- **Dataset entries**:
- Opening Delimiter -

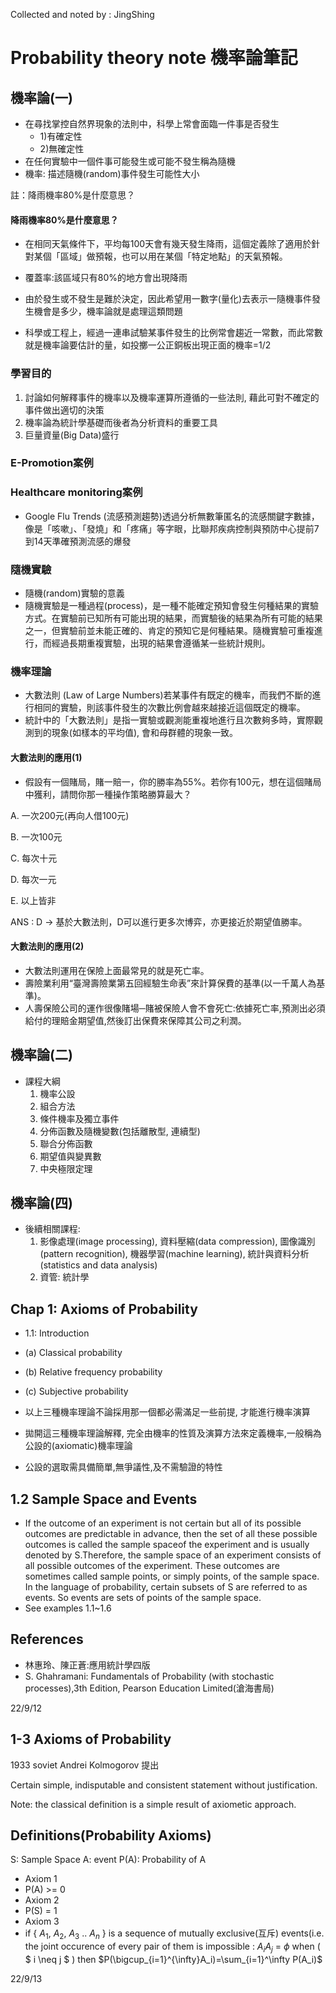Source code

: Collected and noted by : JingShing

# Probability theory note 機率論筆記

## 機率論(一)

* 在尋找掌控自然界現象的法則中，科學上常會面臨一件事是否發生
  * 1)有確定性
  * 2)無確定性
* 在任何實驗中一個件事可能發生或可能不發生稱為隨機
* 機率: 描述隨機(random)事件發生可能性大小

註：降雨機率80%是什麼意思？

#### 降雨機率80%是什麼意思？

* 在相同天氣條件下，平均每100天會有幾天發生降雨，這個定義除了適用於針對某個「區域」做預報，也可以用在某個「特定地點」的天氣預報。
* 覆蓋率:該區域只有80%的地方會出現降雨

* 由於發生或不發生是難於決定，因此希望用一數字(量化)去表示一隨機事件發生機會是多少，機率論就是處理這類問題
* 科學或工程上，經過一連串試驗某事件發生的比例常會趨近一常數，而此常數就是機率論要估計的量，如投擲一公正銅板出現正面的機率=1/2

### 學習目的

1. 討論如何解釋事件的機率以及機率運算所遵循的一些法則, 藉此可對不確定的事件做出適切的決策
2. 機率論為統計學基礎而後者為分析資料的重要工具
3. 巨量資量(Big Data)盛行

### E-Promotion案例

### Healthcare monitoring案例

* Google Flu Trends (流感預測趨勢)透過分析無數筆匿名的流感關鍵字數據，像是「咳嗽」、「發燒」和「疼痛」等字眼，比聯邦疾病控制與預防中心提前7到14天準確預測流感的爆發

### 隨機實驗

* 隨機(random)實驗的意義
* 隨機實驗是一種過程(process)，是一種不能確定預知會發生何種結果的實驗方式。在實驗前已知所有可能出現的結果，而實驗後的結果為所有可能的結果之一，但實驗前並未能正確的、肯定的預知它是何種結果。隨機實驗可重複進行，而經過長期重複實驗，出現的結果會遵循某一些統計規則。

### 機率理論

* 大數法則  (Law of Large Numbers)若某事件有既定的機率，而我們不斷的進行相同的實驗，則該事件發生的次數比例會越來越接近這個既定的機率。
* 統計中的「大數法則」是指一實驗或觀測能重複地進行且次數夠多時，實際觀測到的現象(如樣本的平均值), 會和母群體的現象一致。

#### 大數法則的應用(1)

* 假設有一個賭局，賭一賠一，你的勝率為55%。若你有100元，想在這個賭局中獲利，請問你那一種操作策略勝算最大？

A. 一次200元(再向人借100元)

B. 一次100元

C. 每次十元

D. 每次一元

E. 以上皆非

ANS : D -> 基於大數法則，D可以進行更多次博弈，亦更接近於期望值勝率。

#### 大數法則的應用(2)

* 大數法則運用在保險上面最常見的就是死亡率。
* 壽險業利用“臺灣壽險業第五回經驗生命表”來計算保費的基準(以一千萬人為基準)。
* 人壽保險公司的運作很像賭場─賭被保險人會不會死亡:依據死亡率,預測出必須給付的理賠金期望值,然後訂出保費來保障其公司之利潤。

## 機率論(二) 

* 課程大綱
  1. 機率公設
  2. 組合方法
  3. 條件機率及獨立事件
  4. 分佈函數及隨機變數(包括離散型, 連續型)
  5. 聯合分佈函數
  6. 期望值與變異數
  7. 中央極限定理

## 機率論(四)

* 後續相關課程:
  1. 影像處理(image processing), 資料壓縮(data compression), 圖像識別(pattern recognition), 機器學習(machine learning), 統計與資料分析(statistics and data analysis)
  2. 資管: 統計學

## Chap 1: Axioms of Probability

* 1.1: Introduction
 * (a) Classical probability
 * (b) Relative frequency probability
 * (c) Subjective probability

* 以上三種機率理論不論採用那一個都必需滿足一些前提, 才能進行機率演算
* 拋開這三種機率理論解釋, 完全由機率的性質及演算方法來定義機率,一般稱為公設的(axiomatic)機率理論
* 公設的選取需具備簡單,無爭議性,及不需驗證的特性

## 1.2 Sample Space and Events

* If the outcome of an experiment is not certain but all of its possible outcomes are predictable in advance, then the set of all these possible outcomes is called the sample spaceof the experiment and is usually denoted by S.Therefore, the sample space of an experiment consists of all possible outcomes of the experiment. These outcomes are sometimes called sample points, or simply points, of the sample space. In the language of probability, certain subsets of S are referred to as events. So events are sets of points of the sample space.
* See examples 1.1~1.6

## References

* 林惠玲、陳正蒼:應用統計學四版
* S. Ghahramani: Fundamentals of Probability (with stochastic processes),3th Edition, Pearson Education Limited(滄海書局)

22/9/12

## 1-3 Axioms of Probability

1933 soviet Andrei Kolmogorov 提出

Certain simple, indisputable and consistent statement without justification.

Note: the classical definition is a simple result of axiometic approach.

## Definitions(Probability Axioms)

S: Sample Space
A: event
P(A): Probability of A

* Axiom 1
 * P(A) >= 0
* Axiom 2
 * P(S) = 1
* Axiom 3
 * if { $A_1$, $A_2$, $A_3$ .. $A_n$ } is a sequence of mutually exclusive(互斥) events(i.e. the joint occurence of every pair of them is impossible : $A_iA_j$ = $\phi$ when ( $ i \neq j $ ) then $P(\bigcup_{i=1}^{\infty}A_i)=\sum_{i=1}^\infty P(A_i)$

22/9/13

- Closing Delimiter -

- **YOUR OBJECTIVE**:
Set down, exactly as they appear above, all lines from the one that has "### E-Promotion案例" down to the one that has "## 1.2 Sample Space and Events", including those two and no others.

- **RESULT FOR THIS EXERCISE**:
### E-Promotion案例

### Healthcare monitoring案例

* Google Flu Trends (流感預測趨勢)透過分析無數筆匿名的流感關鍵字數據，像是「咳嗽」、「發燒」和「疼痛」等字眼，比聯邦疾病控制與預防中心提前7到14天準確預測流感的爆發

### 隨機實驗

* 隨機(random)實驗的意義
* 隨機實驗是一種過程(process)，是一種不能確定預知會發生何種結果的實驗方式。在實驗前已知所有可能出現的結果，而實驗後的結果為所有可能的結果之一，但實驗前並未能正確的、肯定的預知它是何種結果。隨機實驗可重複進行，而經過長期重複實驗，出現的結果會遵循某一些統計規則。

### 機率理論

* 大數法則  (Law of Large Numbers)若某事件有既定的機率，而我們不斷的進行相同的實驗，則該事件發生的次數比例會越來越接近這個既定的機率。
* 統計中的「大數法則」是指一實驗或觀測能重複地進行且次數夠多時，實際觀測到的現象(如樣本的平均值), 會和母群體的現象一致。

#### 大數法則的應用(1)

* 假設有一個賭局，賭一賠一，你的勝率為55%。若你有100元，想在這個賭局中獲利，請問你那一種操作策略勝算最大？

A. 一次200元(再向人借100元)

B. 一次100元

C. 每次十元

D. 每次一元

E. 以上皆非

ANS : D -> 基於大數法則，D可以進行更多次博弈，亦更接近於期望值勝率。

#### 大數法則的應用(2)

* 大數法則運用在保險上面最常見的就是死亡率。
* 壽險業利用“臺灣壽險業第五回經驗生命表”來計算保費的基準(以一千萬人為基準)。
* 人壽保險公司的運作很像賭場─賭被保險人會不會死亡:依據死亡率,預測出必須給付的理賠金期望值,然後訂出保費來保障其公司之利潤。

## 機率論(二) 

* 課程大綱
  1. 機率公設
  2. 組合方法
  3. 條件機率及獨立事件
  4. 分佈函數及隨機變數(包括離散型, 連續型)
  5. 聯合分佈函數
  6. 期望值與變異數
  7. 中央極限定理

## 機率論(四)

* 後續相關課程:
  1. 影像處理(image processing), 資料壓縮(data compression), 圖像識別(pattern recognition), 機器學習(machine learning), 統計與資料分析(statistics and data analysis)
  2. 資管: 統計學

## Chap 1: Axioms of Probability

* 1.1: Introduction
 * (a) Classical probability
 * (b) Relative frequency probability
 * (c) Subjective probability

* 以上三種機率理論不論採用那一個都必需滿足一些前提, 才能進行機率演算
* 拋開這三種機率理論解釋, 完全由機率的性質及演算方法來定義機率,一般稱為公設的(axiomatic)機率理論
* 公設的選取需具備簡單,無爭議性,及不需驗證的特性

## 1.2 Sample Space and Events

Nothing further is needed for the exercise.